Given data:
==================================================

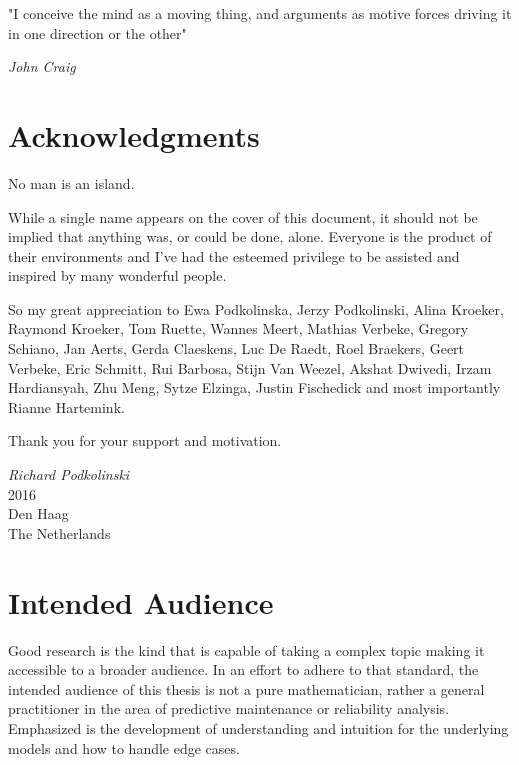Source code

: \thispagestyle{empty}
\vspace*{20px}
\begin{displayquote}
"I conceive the mind as a moving thing, and arguments as motive forces driving it in one direction or the other" 
\end{displayquote}

\begin{flushright}
\textit{John Craig}
\end{flushright}

\vspace*{25px}

\section*{Acknowledgments}

No man is an island.

While a single name appears on the cover of this document, it should not be implied that anything was, or could be done, alone. Everyone is the product of their environments and I've had the esteemed privilege to be assisted and inspired by many wonderful people. 

So my great appreciation to Ewa Podkolinska, Jerzy Podkolinski, Alina Kroeker, Raymond Kroeker, Tom Ruette, Wannes Meert, Mathias Verbeke, Gregory Schiano, Jan Aerts, Gerda Claeskens, Luc De Raedt, Roel Braekers, Geert Verbeke, Eric Schmitt, Rui Barbosa, Stijn Van Weezel, Akshat Dwivedi, Irzam Hardiansyah, Zhu Meng, Sytze Elzinga, Justin Fischedick and most importantly Rianne Hartemink.

Thank you for your support and motivation. 

\begin{flushright}
\textit{Richard Podkolinski}
\\
2016 
\\
Den Haag
\\
The Netherlands
\end{flushright}

\vspace*{25px}

\section*{Intended Audience}

Good research is the kind that is capable of taking a complex topic making it accessible to a broader audience. In an effort to adhere to that standard, the intended audience of this thesis is not a pure mathematician, rather a general practitioner in the area of predictive maintenance or reliability analysis. Emphasized is the development of understanding and intuition for the underlying models and how to handle edge cases.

==================================================

What you should do:
A single number is expected here: the count of lines in the material above with "that" in them.

Exercise response:
2